While “Chromochromatics”, the second piece, is not at all repetitive (at least in comparison to the first), it does have a certain structure that allows the listener to pick up a few key short themes that are picked up at various times throughout the duration of the track, and which are mixed and re-mixed as forms that nonetheless seem to build up into nothing, inasmuch as the piece avoids any conventional sense of progression or development. This is what grants it an improv-like quality in which the structure is contradictorily flexible, an uneasy flow that contrasts with the sea-waves of the first track in which the sheer mass of notes drives the piece variously through moods and ambiences with ease. There is no grand uniform motion here, it is precise and short-lived, thoughtful instead of mindful, active almost to the point of aggression.

In other words, where “Chromochromatics” is jagged, sometimes silent, “Blood Stretched Out” is filled with ease of movement and constant tones.
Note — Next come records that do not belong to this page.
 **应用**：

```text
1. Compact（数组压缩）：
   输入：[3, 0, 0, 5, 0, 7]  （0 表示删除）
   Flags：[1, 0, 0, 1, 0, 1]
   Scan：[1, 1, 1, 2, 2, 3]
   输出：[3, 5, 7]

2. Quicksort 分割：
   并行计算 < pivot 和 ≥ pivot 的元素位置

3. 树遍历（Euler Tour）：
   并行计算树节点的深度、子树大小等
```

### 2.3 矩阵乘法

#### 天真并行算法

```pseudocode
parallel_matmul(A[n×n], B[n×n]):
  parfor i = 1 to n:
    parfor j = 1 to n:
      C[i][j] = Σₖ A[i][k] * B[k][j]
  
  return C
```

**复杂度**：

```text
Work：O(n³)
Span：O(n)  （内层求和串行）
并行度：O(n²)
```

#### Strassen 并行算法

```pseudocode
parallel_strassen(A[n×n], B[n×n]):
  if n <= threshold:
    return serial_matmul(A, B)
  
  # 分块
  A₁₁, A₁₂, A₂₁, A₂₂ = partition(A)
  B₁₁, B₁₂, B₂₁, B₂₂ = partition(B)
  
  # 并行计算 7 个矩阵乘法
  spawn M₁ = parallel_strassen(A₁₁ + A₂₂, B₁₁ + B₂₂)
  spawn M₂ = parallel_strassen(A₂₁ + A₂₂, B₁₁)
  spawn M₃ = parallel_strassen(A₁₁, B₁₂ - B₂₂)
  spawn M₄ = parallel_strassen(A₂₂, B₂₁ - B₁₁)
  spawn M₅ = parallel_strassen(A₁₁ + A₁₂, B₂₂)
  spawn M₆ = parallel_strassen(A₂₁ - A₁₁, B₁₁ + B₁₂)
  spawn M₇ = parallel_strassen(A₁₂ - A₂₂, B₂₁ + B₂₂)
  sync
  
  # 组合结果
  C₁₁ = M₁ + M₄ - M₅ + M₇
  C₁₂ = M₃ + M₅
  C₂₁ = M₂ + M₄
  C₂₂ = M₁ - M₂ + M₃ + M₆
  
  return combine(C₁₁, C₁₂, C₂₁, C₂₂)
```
Structure and flow become twins with very precise particularities, parting from the pairing of direction and form; the first piece feels like a formless venture in a direction drawn out from its melodious aspects while the second one feels like a directionless setting up of much more definite forms. Nevertheless, both tracks bring together form and direction in a manner that makes it hard to clearly distinguish between them at all times – in the end, the wide inertia of the first track is as illusory as the almost obsessive character of the second’s narrowness, if only because they are both composed pieces performed live, not the subject-less product of a natural occurrence.

Blood Stretched Out belongs in the vast tradition of exploratory piano albums, and it is its agility what makes it both so puzzling and so attractive, a device from which to know the instrument even better, from even more unexpected angles. (David Murrieta)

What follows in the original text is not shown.